Despite these regional differences, the study concluded that, at a national level, geographic distance doesn’t seem to be the primary reason for differences in TNBC trial participation between Black and non-Black women. However, the researchers pointed out that millions of women still live in areas without any trials, meaning that making trials available in more places is a necessary step, but not the only one, to improve access. They also found that most study sites had fewer than five TNBC trials, and a third of sites didn’t offer any trials for metastatic TNBC. This suggests that even when a woman lives near a study site, she might struggle to find a trial that is right for her.
We need Black women in clinical trials
This study’s findings underscore a vital point: the participation of Black women in clinical trials is not just important for fairness, but it’s crucial for the science itself.
First, people’s bodies can react differently to medicines due to biological and genetic variations. Since Black women are more likely to get TNBC at later stages and face higher death rates, there might be specific biological factors or ways the disease progresses in them that can only be understood if they are part of the research. If a medicine is mainly tested on other groups, it might not work as well or be as safe for Black women, which could worsen existing health inequalities. Clinical trials that include a diverse group of people help ensure that new treatments are thoroughly tested for everyone, leading to more fair healthcare outcomes.
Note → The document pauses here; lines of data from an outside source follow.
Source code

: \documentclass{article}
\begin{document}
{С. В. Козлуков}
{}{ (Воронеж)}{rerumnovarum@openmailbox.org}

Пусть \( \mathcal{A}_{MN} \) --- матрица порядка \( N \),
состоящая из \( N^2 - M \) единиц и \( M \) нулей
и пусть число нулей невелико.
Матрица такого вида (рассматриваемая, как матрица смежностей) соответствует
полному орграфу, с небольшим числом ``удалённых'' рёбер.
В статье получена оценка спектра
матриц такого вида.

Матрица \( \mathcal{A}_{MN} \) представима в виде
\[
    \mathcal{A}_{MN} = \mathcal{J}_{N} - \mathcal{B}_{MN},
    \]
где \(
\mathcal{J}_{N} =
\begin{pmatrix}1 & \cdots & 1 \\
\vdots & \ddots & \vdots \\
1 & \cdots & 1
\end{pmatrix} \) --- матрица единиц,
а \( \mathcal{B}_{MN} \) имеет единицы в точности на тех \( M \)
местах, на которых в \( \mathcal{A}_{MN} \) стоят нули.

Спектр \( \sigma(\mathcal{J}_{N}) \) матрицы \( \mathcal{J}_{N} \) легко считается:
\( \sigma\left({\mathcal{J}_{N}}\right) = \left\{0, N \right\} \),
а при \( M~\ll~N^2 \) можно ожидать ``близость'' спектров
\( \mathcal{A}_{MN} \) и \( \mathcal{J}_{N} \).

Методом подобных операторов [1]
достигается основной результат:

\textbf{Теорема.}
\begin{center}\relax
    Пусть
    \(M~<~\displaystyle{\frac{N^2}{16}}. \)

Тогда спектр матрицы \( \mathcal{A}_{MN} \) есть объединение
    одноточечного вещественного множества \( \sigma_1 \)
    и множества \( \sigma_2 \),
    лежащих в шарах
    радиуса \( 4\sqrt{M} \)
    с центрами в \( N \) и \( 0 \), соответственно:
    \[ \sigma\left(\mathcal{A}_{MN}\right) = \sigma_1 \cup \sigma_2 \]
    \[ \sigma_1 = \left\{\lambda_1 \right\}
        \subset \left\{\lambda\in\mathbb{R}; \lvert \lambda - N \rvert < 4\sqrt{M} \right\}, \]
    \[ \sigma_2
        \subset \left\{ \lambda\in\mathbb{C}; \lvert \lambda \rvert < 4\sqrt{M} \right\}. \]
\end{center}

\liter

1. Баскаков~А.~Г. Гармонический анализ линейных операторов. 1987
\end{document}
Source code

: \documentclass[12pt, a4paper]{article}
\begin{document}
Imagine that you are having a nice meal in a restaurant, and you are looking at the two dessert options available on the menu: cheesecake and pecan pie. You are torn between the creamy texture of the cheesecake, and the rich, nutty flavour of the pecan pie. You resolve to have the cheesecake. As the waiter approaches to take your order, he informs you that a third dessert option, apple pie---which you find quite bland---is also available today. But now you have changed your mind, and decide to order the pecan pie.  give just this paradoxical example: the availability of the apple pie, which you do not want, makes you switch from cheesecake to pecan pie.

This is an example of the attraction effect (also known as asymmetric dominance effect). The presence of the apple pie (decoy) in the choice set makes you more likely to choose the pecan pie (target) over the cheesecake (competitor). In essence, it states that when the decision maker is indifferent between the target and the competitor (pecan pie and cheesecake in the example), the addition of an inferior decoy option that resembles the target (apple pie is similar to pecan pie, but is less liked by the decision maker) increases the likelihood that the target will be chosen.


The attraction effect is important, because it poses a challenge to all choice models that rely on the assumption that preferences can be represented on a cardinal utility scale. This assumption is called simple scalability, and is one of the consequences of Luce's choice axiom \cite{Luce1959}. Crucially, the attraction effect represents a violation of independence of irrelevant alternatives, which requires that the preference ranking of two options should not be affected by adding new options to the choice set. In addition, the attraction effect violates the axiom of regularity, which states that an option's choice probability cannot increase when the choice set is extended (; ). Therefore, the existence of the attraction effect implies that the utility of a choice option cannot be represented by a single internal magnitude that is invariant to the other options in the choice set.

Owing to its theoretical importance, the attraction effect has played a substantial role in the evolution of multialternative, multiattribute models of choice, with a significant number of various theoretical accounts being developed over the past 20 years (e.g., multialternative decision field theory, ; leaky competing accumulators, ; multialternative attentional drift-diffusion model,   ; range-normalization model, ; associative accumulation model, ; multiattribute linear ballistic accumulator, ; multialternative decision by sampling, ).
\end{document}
Second, the life experiences and social circumstances of Black women can influence their health, how they get sick, their access to medical care, and how well they stick to treatments. Things like economic status, environmental factors, and biases in the healthcare system can all affect health results. When Black women are included in trials, researchers can gain a more complete understanding of these complex interactions. This helps in developing treatments that are not only medically effective but also culturally sensitive and easy to access. This comprehensive approach ensures that treatments are practical and truly beneficial for diverse communities.
Finally, building trust and empowering communities are key. Throughout history, Black communities have faced unfair treatment and exploitation in medicine, leading to understandable distrust. Actively and respectfully involving Black women in how clinical trials are designed and carried out can help rebuild this trust. When Black women see themselves represented in research, it increases their confidence in the medical field and the new treatments being developed. Their participation validates the research findings and encourages more people in their communities to use effective therapies, ultimately leading to better health for Black women and for everyone. The study’s finding that distance isn’t the only barrier suggests that deeper societal and healthcare system issues related to participation must also be addressed to ensure fair access to life-saving clinical trials.